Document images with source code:
# # #
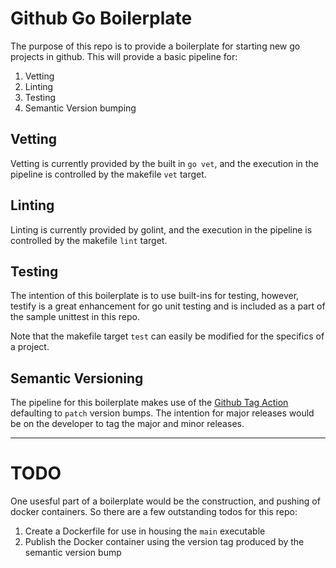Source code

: # Github Go Boilerplate

The purpose of this repo is to provide a boilerplate for starting new go projects in github. This will provide
a basic pipeline for:

1) Vetting
2) Linting
3) Testing
4) Semantic Version bumping

## Vetting

Vetting is currently provided by the built in `go vet`, and the execution in the pipeline is controlled by the makefile
`vet` target.

## Linting

Linting is currently provided by golint, and the execution in the pipeline is controlled by the makefile `lint` target.

## Testing

The intention of this boilerplate is to use built-ins for testing, however, testify is a great enhancement for go
unit testing and is included as a part of the sample unittest in this repo. 

Note that the makefile target `test` can easily be modified for the specifics of a project.

## Semantic Versioning

The pipeline for this boilerplate makes use of the [Github Tag Action](https://github.com/anothrNick/github-tag-action)
defaulting to `patch` version bumps. The intention for major releases would be on the developer to tag the major and
minor releases.

---

# TODO

One usesful part of a boilerplate would be the construction, and pushing of docker containers. So there are a few
outstanding todos for this repo:
1) Create a Dockerfile for use in housing the `main` executable
2) Publish the Docker container using the version tag produced by the semantic version bump

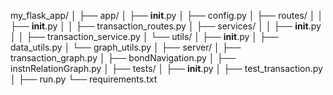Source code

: my_flask_app/
│
├── app/
│   ├── __init__.py
│   ├── config.py
│   ├── routes/
│   │   ├── __init__.py
│   │   ├── transaction_routes.py
│   ├── services/
│   │   ├── __init__.py
│   │   ├── transaction_service.py
│   └── utils/
│       ├── __init__.py
│       ├── data_utils.py
│       └── graph_utils.py
│
├── server/
│   ├── transaction_graph.py
│   ├── bondNavigation.py
│   ├── instnRelationGraph.py
│
├── tests/
│   ├── __init__.py
│   ├── test_transaction.py
│
├── run.py
└── requirements.txt

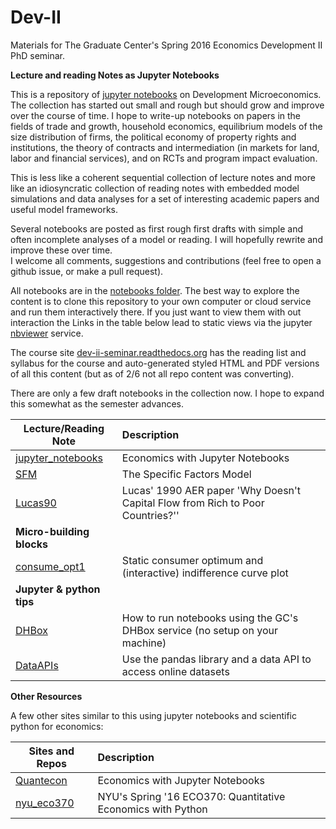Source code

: # Dev-II
 Materials for The Graduate Center's Spring 2016 Economics Development II PhD seminar.


 __Lecture and reading Notes as Jupyter Notebooks__

This is a repository of [jupyter notebooks] on Development
Microeconomics. The collection has started out small and rough but should grow
and improve over the course of time. I hope to write-up notebooks on papers
in the fields of trade and growth, household economics, equilibrium models
of the size distribution of firms, the political economy of property rights and
institutions, the theory of contracts and intermediation (in markets for
land, labor and financial services), and on RCTs and program impact evaluation.  

This is less like a coherent sequential collection of lecture notes and more
like an idiosyncratic collection of reading notes with
embedded model simulations and data analyses for a set of interesting
academic papers and useful model frameworks.

Several notebooks are posted as
first rough first drafts with simple and often incomplete analyses of
a model or reading. I will hopefully rewrite and improve these over time.  
I welcome all comments, suggestions and contributions (feel free to open
a github issue, or make a pull request).

All notebooks are in the [notebooks folder]. The best way
to explore the content is to clone
this repository to your own computer or cloud service and run them
interactively there.  If you just want to view them with out interaction
the Links in the table below lead to static views via the jupyter [nbviewer]
service.

The course site [dev-ii-seminar.readthedocs.org] has the reading list
and syllabus for the course and auto-generated styled HTML and PDF versions of
all this content (but as of 2/6 not all repo content was converting).

There are only a few draft notebooks in the collection now.  I hope to expand
this somewhat as the semester advances.

| Lecture/Reading Note |Description  |
| --------| :-----|
| [jupyter_notebooks]  | Economics with Jupyter Notebooks  |
| [SFM] |The Specific Factors Model |
| [Lucas90] |Lucas' 1990 AER paper 'Why Doesn't Capital Flow from Rich to Poor Countries?'' |
| __Micro-building blocks__ | |
| [consume_opt1] | Static consumer optimum and (interactive) indifference curve plot  |
| __Jupyter & python tips__ | |
| [DHBox] | How to run notebooks using the GC's DHBox service (no setup on your machine)  |
| [DataAPIs] | Use the pandas library and a data API to access online datasets |



[jupyter notebooks]:https://jupyter.org/
[nbviewer]:http://nbviewer.jupyter.org/
[notebooks folder]:https://github.com/jhconning/Dev-II/tree/master/notebooks
[dev-ii-seminar.readthedocs.org]:http://dev-ii-seminar.readthedocs.org/
[jupyter_notebooks]: http://nbviewer.jupyter.org/github/jhconning/Dev-II/blob/master/notebooks/jupyter_notebooks.ipynb
[Lucas90]: http://nbviewer.jupyter.org/github/jhconning/Dev-II/blob/master/notebooks/Lucas90.ipynb
[SFM]: http://nbviewer.jupyter.org/github/jhconning/Dev-II/blob/master/notebooks/SFM.ipynb
[consume_opt1]:http://nbviewer.jupyter.org/github/jhconning/Dev-II/blob/master/notebooks/consume_opt1.ipynb
[DHBox]:http://nbviewer.jupyter.org/github/jhconning/Dev-II/blob/master/notebooks/DHBox.ipynb
[DataAPIs]:http://nbviewer.jupyter.org/github/jhconning/Dev-II/blob/master/notebooks/DataAPIs.ipynb



 __Other Resources__

 A few other sites similar to this using jupyter notebooks and scientific
 python for economics:

 | Sites and Repos |Description  |
 | --------| :-----|
 | [Quantecon]  | Economics with Jupyter Notebooks  |
 | [nyu_eco370] |NYU's Spring '16 ECO370: Quantitative Economics with Python|


[Quantecon]:http://quant-econ.net/
[nyu_eco370]:https://github.com/mmcky/nyu-econ-370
# # #
WORK TASK: Every line above should be output exactly, except for the pictures.

WRITTEN RESPONSE:
Source code

: # Github Go Boilerplate

The purpose of this repo is to provide a boilerplate for starting new go projects in github. This will provide
a basic pipeline for:

1) Vetting
2) Linting
3) Testing
4) Semantic Version bumping

## Vetting

Vetting is currently provided by the built in `go vet`, and the execution in the pipeline is controlled by the makefile
`vet` target.

## Linting

Linting is currently provided by golint, and the execution in the pipeline is controlled by the makefile `lint` target.

## Testing

The intention of this boilerplate is to use built-ins for testing, however, testify is a great enhancement for go
unit testing and is included as a part of the sample unittest in this repo. 

Note that the makefile target `test` can easily be modified for the specifics of a project.

## Semantic Versioning

The pipeline for this boilerplate makes use of the [Github Tag Action](https://github.com/anothrNick/github-tag-action)
defaulting to `patch` version bumps. The intention for major releases would be on the developer to tag the major and
minor releases.

---

# TODO

One usesful part of a boilerplate would be the construction, and pushing of docker containers. So there are a few
outstanding todos for this repo:
1) Create a Dockerfile for use in housing the `main` executable
2) Publish the Docker container using the version tag produced by the semantic version bump

Source code

: my_flask_app/
│
├── app/
│   ├── __init__.py
│   ├── config.py
│   ├── routes/
│   │   ├── __init__.py
│   │   ├── transaction_routes.py
│   ├── services/
│   │   ├── __init__.py
│   │   ├── transaction_service.py
│   └── utils/
│       ├── __init__.py
│       ├── data_utils.py
│       └── graph_utils.py
│
├── server/
│   ├── transaction_graph.py
│   ├── bondNavigation.py
│   ├── instnRelationGraph.py
│
├── tests/
│   ├── __init__.py
│   ├── test_transaction.py
│
├── run.py
└── requirements.txt

Source code

: # Dev-II
 Materials for The Graduate Center's Spring 2016 Economics Development II PhD seminar.


 __Lecture and reading Notes as Jupyter Notebooks__

This is a repository of [jupyter notebooks] on Development
Microeconomics. The collection has started out small and rough but should grow
and improve over the course of time. I hope to write-up notebooks on papers
in the fields of trade and growth, household economics, equilibrium models
of the size distribution of firms, the political economy of property rights and
institutions, the theory of contracts and intermediation (in markets for
land, labor and financial services), and on RCTs and program impact evaluation.  

This is less like a coherent sequential collection of lecture notes and more
like an idiosyncratic collection of reading notes with
embedded model simulations and data analyses for a set of interesting
academic papers and useful model frameworks.

Several notebooks are posted as
first rough first drafts with simple and often incomplete analyses of
a model or reading. I will hopefully rewrite and improve these over time.  
I welcome all comments, suggestions and contributions (feel free to open
a github issue, or make a pull request).

All notebooks are in the [notebooks folder]. The best way
to explore the content is to clone
this repository to your own computer or cloud service and run them
interactively there.  If you just want to view them with out interaction
the Links in the table below lead to static views via the jupyter [nbviewer]
service.

The course site [dev-ii-seminar.readthedocs.org] has the reading list
and syllabus for the course and auto-generated styled HTML and PDF versions of
all this content (but as of 2/6 not all repo content was converting).

There are only a few draft notebooks in the collection now.  I hope to expand
this somewhat as the semester advances.

| Lecture/Reading Note |Description  |
| --------| :-----|
| [jupyter_notebooks]  | Economics with Jupyter Notebooks  |
| [SFM] |The Specific Factors Model |
| [Lucas90] |Lucas' 1990 AER paper 'Why Doesn't Capital Flow from Rich to Poor Countries?'' |
| __Micro-building blocks__ | |
| [consume_opt1] | Static consumer optimum and (interactive) indifference curve plot  |
| __Jupyter & python tips__ | |
| [DHBox] | How to run notebooks using the GC's DHBox service (no setup on your machine)  |
| [DataAPIs] | Use the pandas library and a data API to access online datasets |



[jupyter notebooks]:https://jupyter.org/
[nbviewer]:http://nbviewer.jupyter.org/
[notebooks folder]:https://github.com/jhconning/Dev-II/tree/master/notebooks
[dev-ii-seminar.readthedocs.org]:http://dev-ii-seminar.readthedocs.org/
[jupyter_notebooks]: http://nbviewer.jupyter.org/github/jhconning/Dev-II/blob/master/notebooks/jupyter_notebooks.ipynb
[Lucas90]: http://nbviewer.jupyter.org/github/jhconning/Dev-II/blob/master/notebooks/Lucas90.ipynb
[SFM]: http://nbviewer.jupyter.org/github/jhconning/Dev-II/blob/master/notebooks/SFM.ipynb
[consume_opt1]:http://nbviewer.jupyter.org/github/jhconning/Dev-II/blob/master/notebooks/consume_opt1.ipynb
[DHBox]:http://nbviewer.jupyter.org/github/jhconning/Dev-II/blob/master/notebooks/DHBox.ipynb
[DataAPIs]:http://nbviewer.jupyter.org/github/jhconning/Dev-II/blob/master/notebooks/DataAPIs.ipynb



 __Other Resources__

 A few other sites similar to this using jupyter notebooks and scientific
 python for economics:

 | Sites and Repos |Description  |
 | --------| :-----|
 | [Quantecon]  | Economics with Jupyter Notebooks  |
 | [nyu_eco370] |NYU's Spring '16 ECO370: Quantitative Economics with Python|


[Quantecon]:http://quant-econ.net/
[nyu_eco370]:https://github.com/mmcky/nyu-econ-370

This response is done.